[Source records]
────────
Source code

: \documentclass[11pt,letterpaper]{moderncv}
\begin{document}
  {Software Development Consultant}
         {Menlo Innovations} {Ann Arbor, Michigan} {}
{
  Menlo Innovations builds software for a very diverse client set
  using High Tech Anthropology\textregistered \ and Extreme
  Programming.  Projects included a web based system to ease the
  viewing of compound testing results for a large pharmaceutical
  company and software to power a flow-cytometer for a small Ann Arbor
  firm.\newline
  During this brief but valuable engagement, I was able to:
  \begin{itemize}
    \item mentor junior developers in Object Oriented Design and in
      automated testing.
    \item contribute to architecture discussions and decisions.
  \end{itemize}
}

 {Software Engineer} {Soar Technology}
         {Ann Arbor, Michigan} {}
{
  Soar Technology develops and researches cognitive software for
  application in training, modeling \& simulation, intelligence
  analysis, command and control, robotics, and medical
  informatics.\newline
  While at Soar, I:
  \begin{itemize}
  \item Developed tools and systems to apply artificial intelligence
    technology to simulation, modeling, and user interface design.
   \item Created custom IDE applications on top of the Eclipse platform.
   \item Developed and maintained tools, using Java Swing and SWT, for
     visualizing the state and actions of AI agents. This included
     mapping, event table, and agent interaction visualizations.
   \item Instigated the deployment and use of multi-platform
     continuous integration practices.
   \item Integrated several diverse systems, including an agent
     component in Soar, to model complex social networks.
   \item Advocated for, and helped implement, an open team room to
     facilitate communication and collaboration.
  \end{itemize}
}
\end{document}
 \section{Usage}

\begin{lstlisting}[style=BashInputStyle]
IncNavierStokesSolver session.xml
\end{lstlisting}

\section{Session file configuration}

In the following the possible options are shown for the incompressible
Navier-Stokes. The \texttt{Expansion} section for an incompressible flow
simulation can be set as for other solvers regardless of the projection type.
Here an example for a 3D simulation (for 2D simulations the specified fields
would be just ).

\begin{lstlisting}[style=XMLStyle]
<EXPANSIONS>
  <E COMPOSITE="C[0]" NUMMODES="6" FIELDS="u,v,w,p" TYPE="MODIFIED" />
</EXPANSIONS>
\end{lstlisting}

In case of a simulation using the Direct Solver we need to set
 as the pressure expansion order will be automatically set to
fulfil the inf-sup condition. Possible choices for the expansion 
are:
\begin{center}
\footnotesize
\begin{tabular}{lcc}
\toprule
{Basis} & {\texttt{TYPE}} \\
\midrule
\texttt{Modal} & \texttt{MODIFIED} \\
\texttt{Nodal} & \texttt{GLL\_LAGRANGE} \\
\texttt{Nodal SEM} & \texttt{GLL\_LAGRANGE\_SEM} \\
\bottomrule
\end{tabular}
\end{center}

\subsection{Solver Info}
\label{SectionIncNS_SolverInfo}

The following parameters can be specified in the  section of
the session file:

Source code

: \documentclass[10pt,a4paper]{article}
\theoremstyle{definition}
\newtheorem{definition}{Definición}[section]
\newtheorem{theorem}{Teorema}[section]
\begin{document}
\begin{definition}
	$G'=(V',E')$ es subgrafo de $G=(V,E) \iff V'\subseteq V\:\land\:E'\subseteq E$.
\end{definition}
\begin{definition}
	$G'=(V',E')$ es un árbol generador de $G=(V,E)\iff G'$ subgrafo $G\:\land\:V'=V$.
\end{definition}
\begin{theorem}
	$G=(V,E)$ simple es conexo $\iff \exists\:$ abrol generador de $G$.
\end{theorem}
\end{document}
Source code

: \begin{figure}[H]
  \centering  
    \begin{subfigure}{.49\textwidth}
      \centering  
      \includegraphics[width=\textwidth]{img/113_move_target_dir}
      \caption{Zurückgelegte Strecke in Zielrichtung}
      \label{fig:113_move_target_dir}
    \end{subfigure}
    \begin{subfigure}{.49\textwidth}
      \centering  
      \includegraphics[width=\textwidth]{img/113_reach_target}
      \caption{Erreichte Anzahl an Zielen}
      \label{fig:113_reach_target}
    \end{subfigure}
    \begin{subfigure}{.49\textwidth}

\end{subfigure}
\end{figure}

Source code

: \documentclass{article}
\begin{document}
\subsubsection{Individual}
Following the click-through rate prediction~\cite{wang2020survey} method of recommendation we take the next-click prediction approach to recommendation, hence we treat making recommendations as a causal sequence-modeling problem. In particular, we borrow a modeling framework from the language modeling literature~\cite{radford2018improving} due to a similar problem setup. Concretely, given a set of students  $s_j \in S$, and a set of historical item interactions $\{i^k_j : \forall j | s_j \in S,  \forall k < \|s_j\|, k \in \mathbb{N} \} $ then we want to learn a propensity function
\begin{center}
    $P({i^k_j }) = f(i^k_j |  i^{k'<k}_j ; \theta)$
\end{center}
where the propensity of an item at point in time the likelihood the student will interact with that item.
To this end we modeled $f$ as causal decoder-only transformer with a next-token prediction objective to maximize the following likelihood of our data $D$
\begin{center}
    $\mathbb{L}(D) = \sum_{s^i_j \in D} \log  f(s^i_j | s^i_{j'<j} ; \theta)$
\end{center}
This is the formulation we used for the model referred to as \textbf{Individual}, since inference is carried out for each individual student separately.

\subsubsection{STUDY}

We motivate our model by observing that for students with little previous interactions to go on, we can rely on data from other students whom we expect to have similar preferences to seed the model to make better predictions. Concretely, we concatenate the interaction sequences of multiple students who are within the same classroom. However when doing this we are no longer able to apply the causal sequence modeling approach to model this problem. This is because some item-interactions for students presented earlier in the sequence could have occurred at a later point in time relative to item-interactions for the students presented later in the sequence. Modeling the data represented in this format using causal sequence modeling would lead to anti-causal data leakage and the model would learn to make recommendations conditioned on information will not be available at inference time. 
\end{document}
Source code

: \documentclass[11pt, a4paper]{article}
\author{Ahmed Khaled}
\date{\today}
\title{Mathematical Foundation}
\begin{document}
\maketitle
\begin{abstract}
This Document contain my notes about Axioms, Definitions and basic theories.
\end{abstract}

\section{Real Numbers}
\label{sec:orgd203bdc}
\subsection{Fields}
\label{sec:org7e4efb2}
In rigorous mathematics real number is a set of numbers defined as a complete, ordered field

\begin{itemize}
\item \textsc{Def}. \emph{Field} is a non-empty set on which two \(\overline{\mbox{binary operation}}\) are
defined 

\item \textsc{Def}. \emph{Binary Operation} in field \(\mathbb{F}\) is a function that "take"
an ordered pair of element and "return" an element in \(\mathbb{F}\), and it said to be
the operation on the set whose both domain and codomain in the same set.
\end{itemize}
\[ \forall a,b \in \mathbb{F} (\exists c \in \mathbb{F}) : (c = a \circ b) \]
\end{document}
────────
_What you need to do:_ Each record needs to be given again exactly.

_Answer section:_
Source code

: \documentclass[11pt,letterpaper]{moderncv}
\begin{document}
  {Software Development Consultant}
         {Menlo Innovations} {Ann Arbor, Michigan} {}
{
  Menlo Innovations builds software for a very diverse client set
  using High Tech Anthropology\textregistered \ and Extreme
  Programming.  Projects included a web based system to ease the
  viewing of compound testing results for a large pharmaceutical
  company and software to power a flow-cytometer for a small Ann Arbor
  firm.\newline
  During this brief but valuable engagement, I was able to:
  \begin{itemize}
    \item mentor junior developers in Object Oriented Design and in
      automated testing.
    \item contribute to architecture discussions and decisions.
  \end{itemize}
}

 {Software Engineer} {Soar Technology}
         {Ann Arbor, Michigan} {}
{
  Soar Technology develops and researches cognitive software for
  application in training, modeling \& simulation, intelligence
  analysis, command and control, robotics, and medical
  informatics.\newline
  While at Soar, I:
  \begin{itemize}
  \item Developed tools and systems to apply artificial intelligence
    technology to simulation, modeling, and user interface design.
   \item Created custom IDE applications on top of the Eclipse platform.
   \item Developed and maintained tools, using Java Swing and SWT, for
     visualizing the state and actions of AI agents. This included
     mapping, event table, and agent interaction visualizations.
   \item Instigated the deployment and use of multi-platform
     continuous integration practices.
   \item Integrated several diverse systems, including an agent
     component in Soar, to model complex social networks.
   \item Advocated for, and helped implement, an open team room to
     facilitate communication and collaboration.
  \end{itemize}
}
\end{document}
 \section{Usage}

\begin{lstlisting}[style=BashInputStyle]
IncNavierStokesSolver session.xml
\end{lstlisting}

\section{Session file configuration}

In the following the possible options are shown for the incompressible
Navier-Stokes. The \texttt{Expansion} section for an incompressible flow
simulation can be set as for other solvers regardless of the projection type.
Here an example for a 3D simulation (for 2D simulations the specified fields
would be just ).

\begin{lstlisting}[style=XMLStyle]
<EXPANSIONS>
  <E COMPOSITE="C[0]" NUMMODES="6" FIELDS="u,v,w,p" TYPE="MODIFIED" />
</EXPANSIONS>
\end{lstlisting}

In case of a simulation using the Direct Solver we need to set
 as the pressure expansion order will be automatically set to
fulfil the inf-sup condition. Possible choices for the expansion 
are:
\begin{center}
\footnotesize
\begin{tabular}{lcc}
\toprule
{Basis} & {\texttt{TYPE}} \\
\midrule
\texttt{Modal} & \texttt{MODIFIED} \\
\texttt{Nodal} & \texttt{GLL\_LAGRANGE} \\
\texttt{Nodal SEM} & \texttt{GLL\_LAGRANGE\_SEM} \\
\bottomrule
\end{tabular}
\end{center}

\subsection{Solver Info}
\label{SectionIncNS_SolverInfo}

The following parameters can be specified in the  section of
the session file:

Source code

: \documentclass[10pt,a4paper]{article}
\theoremstyle{definition}
\newtheorem{definition}{Definición}[section]
\newtheorem{theorem}{Teorema}[section]
\begin{document}
\begin{definition}
	$G'=(V',E')$ es subgrafo de $G=(V,E) \iff V'\subseteq V\:\land\:E'\subseteq E$.
\end{definition}
\begin{definition}
	$G'=(V',E')$ es un árbol generador de $G=(V,E)\iff G'$ subgrafo $G\:\land\:V'=V$.
\end{definition}
\begin{theorem}
	$G=(V,E)$ simple es conexo $\iff \exists\:$ abrol generador de $G$.
\end{theorem}
\end{document}
Source code

: \begin{figure}[H]
  \centering  
    \begin{subfigure}{.49\textwidth}
      \centering  
      \includegraphics[width=\textwidth]{img/113_move_target_dir}
      \caption{Zurückgelegte Strecke in Zielrichtung}
      \label{fig:113_move_target_dir}
    \end{subfigure}
    \begin{subfigure}{.49\textwidth}
      \centering  
      \includegraphics[width=\textwidth]{img/113_reach_target}
      \caption{Erreichte Anzahl an Zielen}
      \label{fig:113_reach_target}
    \end{subfigure}
    \begin{subfigure}{.49\textwidth}

\end{subfigure}
\end{figure}

Source code

: \documentclass{article}
\begin{document}
\subsubsection{Individual}
Following the click-through rate prediction~\cite{wang2020survey} method of recommendation we take the next-click prediction approach to recommendation, hence we treat making recommendations as a causal sequence-modeling problem. In particular, we borrow a modeling framework from the language modeling literature~\cite{radford2018improving} due to a similar problem setup. Concretely, given a set of students  $s_j \in S$, and a set of historical item interactions $\{i^k_j : \forall j | s_j \in S,  \forall k < \|s_j\|, k \in \mathbb{N} \} $ then we want to learn a propensity function
\begin{center}
    $P({i^k_j }) = f(i^k_j |  i^{k'<k}_j ; \theta)$
\end{center}
where the propensity of an item at point in time the likelihood the student will interact with that item.
To this end we modeled $f$ as causal decoder-only transformer with a next-token prediction objective to maximize the following likelihood of our data $D$
\begin{center}
    $\mathbb{L}(D) = \sum_{s^i_j \in D} \log  f(s^i_j | s^i_{j'<j} ; \theta)$
\end{center}
This is the formulation we used for the model referred to as \textbf{Individual}, since inference is carried out for each individual student separately.

\subsubsection{STUDY}

We motivate our model by observing that for students with little previous interactions to go on, we can rely on data from other students whom we expect to have similar preferences to seed the model to make better predictions. Concretely, we concatenate the interaction sequences of multiple students who are within the same classroom. However when doing this we are no longer able to apply the causal sequence modeling approach to model this problem. This is because some item-interactions for students presented earlier in the sequence could have occurred at a later point in time relative to item-interactions for the students presented later in the sequence. Modeling the data represented in this format using causal sequence modeling would lead to anti-causal data leakage and the model would learn to make recommendations conditioned on information will not be available at inference time. 
\end{document}
Source code

: \documentclass[11pt, a4paper]{article}
\author{Ahmed Khaled}
\date{\today}
\title{Mathematical Foundation}
\begin{document}
\maketitle
\begin{abstract}
This Document contain my notes about Axioms, Definitions and basic theories.
\end{abstract}

\section{Real Numbers}
\label{sec:orgd203bdc}
\subsection{Fields}
\label{sec:org7e4efb2}
In rigorous mathematics real number is a set of numbers defined as a complete, ordered field

\begin{itemize}
\item \textsc{Def}. \emph{Field} is a non-empty set on which two \(\overline{\mbox{binary operation}}\) are
defined 

\item \textsc{Def}. \emph{Binary Operation} in field \(\mathbb{F}\) is a function that "take"
an ordered pair of element and "return" an element in \(\mathbb{F}\), and it said to be
the operation on the set whose both domain and codomain in the same set.
\end{itemize}
\[ \forall a,b \in \mathbb{F} (\exists c \in \mathbb{F}) : (c = a \circ b) \]
\end{document}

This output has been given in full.